This case, therefore, seems at first sight opposed to the
rule that a cross with a fresh stock is much more beneficial than a
cross between individuals of the same stock. But as with Eschscholtzia,
the reproductive system was here chiefly benefited; for the plants
raised from the cross with the fresh stock were to the self-fertilised
plants in fertility, both lots being naturally fertilised, as 100 to 46,
whereas the intercrossed plants of the same stock were to the
self-fertilised plants of the corresponding fifth generation in
fertility only as 100 to 86.
Although at the time of measurement the plants raised from the cross
with the fresh stock did not exceed in height or weight the intercrossed
plants of the old stock (owing to the growth of the former not having
been completed, as explained under the head of this species), yet they
exceeded the intercrossed plants in fertility in the ratio of 100 to 54.

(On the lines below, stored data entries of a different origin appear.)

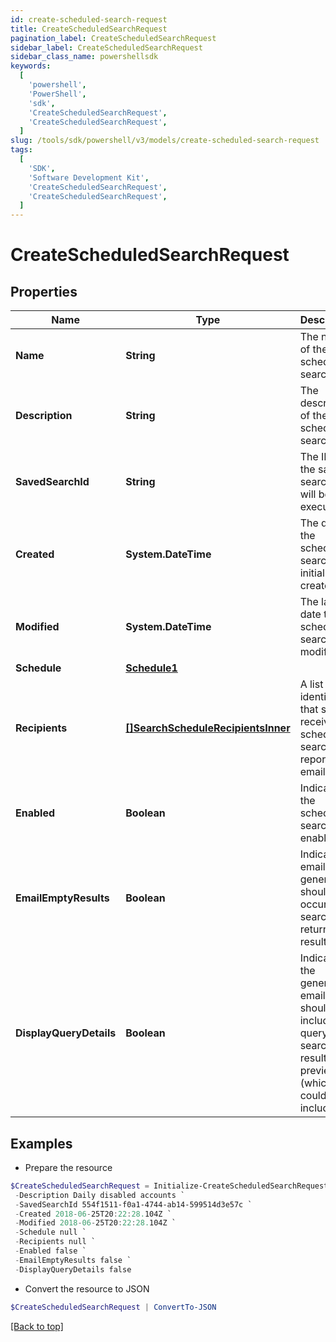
 ```yaml
---
id: create-scheduled-search-request
title: CreateScheduledSearchRequest
pagination_label: CreateScheduledSearchRequest
sidebar_label: CreateScheduledSearchRequest
sidebar_class_name: powershellsdk
keywords:
  [
    'powershell',
    'PowerShell',
    'sdk',
    'CreateScheduledSearchRequest',
    'CreateScheduledSearchRequest',
  ]
slug: /tools/sdk/powershell/v3/models/create-scheduled-search-request
tags:
  [
    'SDK',
    'Software Development Kit',
    'CreateScheduledSearchRequest',
    'CreateScheduledSearchRequest',
  ]
---
```


# CreateScheduledSearchRequest

## Properties

| Name | Type | Description | Notes |
| --- | --- | --- | --- |
| **Name** | **String** | The name of the scheduled search. | [optional] |
| **Description** | **String** | The description of the scheduled search. | [optional] |
| **SavedSearchId** | **String** | The ID of the saved search that will be executed. | [required] |
| **Created** | **System.DateTime** | The date the scheduled search was initially created. | [optional] [readonly] |
| **Modified** | **System.DateTime** | The last date the scheduled search was modified. | [optional] [readonly] |
| **Schedule** | [**Schedule1**](schedule1) |  | [required] |
| **Recipients** | [**[]SearchScheduleRecipientsInner**](search-schedule-recipients-inner) | A list of identities that should receive the scheduled search report via email. | [required] |
| **Enabled** | **Boolean** | Indicates if the scheduled search is enabled. | [optional] [default to $false] |
| **EmailEmptyResults** | **Boolean** | Indicates if email generation should occur when search returns no results. | [optional] [default to $false] |
| **DisplayQueryDetails** | **Boolean** | Indicates if the generated email should include the query and search results preview (which could include PII). | [optional] [default to $false] |

## Examples

- Prepare the resource

```powershell
$CreateScheduledSearchRequest = Initialize-CreateScheduledSearchRequest  -Name Daily disabled accounts `
 -Description Daily disabled accounts `
 -SavedSearchId 554f1511-f0a1-4744-ab14-599514d3e57c `
 -Created 2018-06-25T20:22:28.104Z `
 -Modified 2018-06-25T20:22:28.104Z `
 -Schedule null `
 -Recipients null `
 -Enabled false `
 -EmailEmptyResults false `
 -DisplayQueryDetails false
```

- Convert the resource to JSON

```powershell
$CreateScheduledSearchRequest | ConvertTo-JSON
```

[[Back to top]](#)

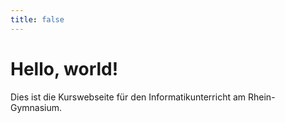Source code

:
 ```yaml
---
title: false
---
```


# Hello, world!


Dies ist die Kurswebseite für den Informatikunterricht am Rhein-Gymnasium. 
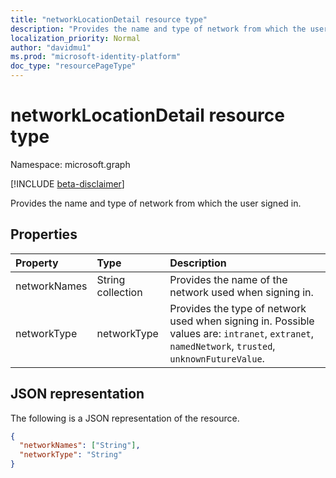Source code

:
 ```yaml
---
title: "networkLocationDetail resource type"
description: "Provides the name and type of network from which the user signed in."
localization_priority: Normal
author: "davidmu1"
ms.prod: "microsoft-identity-platform"
doc_type: "resourcePageType"
---
```


# networkLocationDetail resource type

Namespace: microsoft.graph

[!INCLUDE [beta-disclaimer](../../includes/beta-disclaimer.md)]

Provides the name and type of network from which the user signed in.

## Properties

| Property     | Type        | Description |
|:-------------|:------------|:------------|
|networkNames|String collection|Provides the name of the network used when signing in.|
|networkType|networkType| Provides the type of network used when signing in. Possible values are: `intranet`, `extranet`, `namedNetwork`, `trusted`, `unknownFutureValue`.|

## JSON representation

The following is a JSON representation of the resource.

<!-- {
  "blockType": "resource",
  "optionalProperties": [

  ],
  "@odata.type": "microsoft.graph.networkLocationDetail",
  "baseType": null
}-->

```json
{
  "networkNames": ["String"],
  "networkType": "String"
}
```

<!-- uuid: 16cd6b66-4b1a-43a1-adaf-3a886856ed98
2019-02-04 14:57:30 UTC -->
<!-- {
  "type": "#page.annotation",
  "description": "networkLocationDetail resource",
  "keywords": "",
  "section": "documentation",
  "tocPath": ""
}-->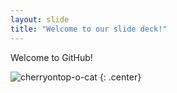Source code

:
 ```yaml
---
layout: slide
title: "Welcome to our slide deck!"
---
```


Welcome to GitHub!

![cherryontop-o-cat](https://octodex.github.com/images/cherryontop-o-cat.png)
{: .center}
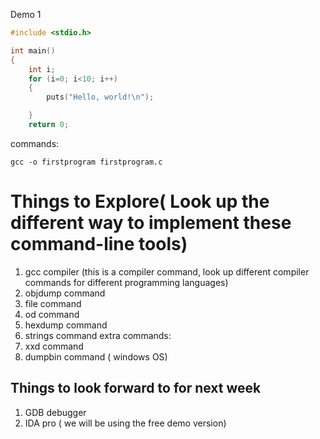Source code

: Demo 1
```c
#include <stdio.h>

int main()
{
    int i;
    for (i=0; i<10; i++)
    {
        puts("Hello, world!\n");

    }
    return 0;

```
commands: 
```
gcc -o firstprogram firstprogram.c
```


# Things to Explore( Look up the different way to implement these command-line tools)
1. gcc compiler (this is a compiler command, look up different compiler commands for different programming languages)
2. objdump command
3. file command
4. od command
5. hexdump command 
6. strings command
extra commands:
7. xxd command
8. dumpbin command ( windows OS) 

## Things to look forward to for next week
1. GDB debugger 
2. IDA pro ( we will be using the free demo version)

This fact is interesting, as it shows that plants self-fertilised for
four generations and then crossed by a fresh stock, yielded seedlings
which were nearly twice as fertile as those from plants of the same
stock which had been intercrossed for the five previous generations. We
here see, as with Eschscholtzia and Dianthus, that the mere act of
crossing, independently of the state of the crossed plants, has little
efficacy in giving increased fertility to the offspring.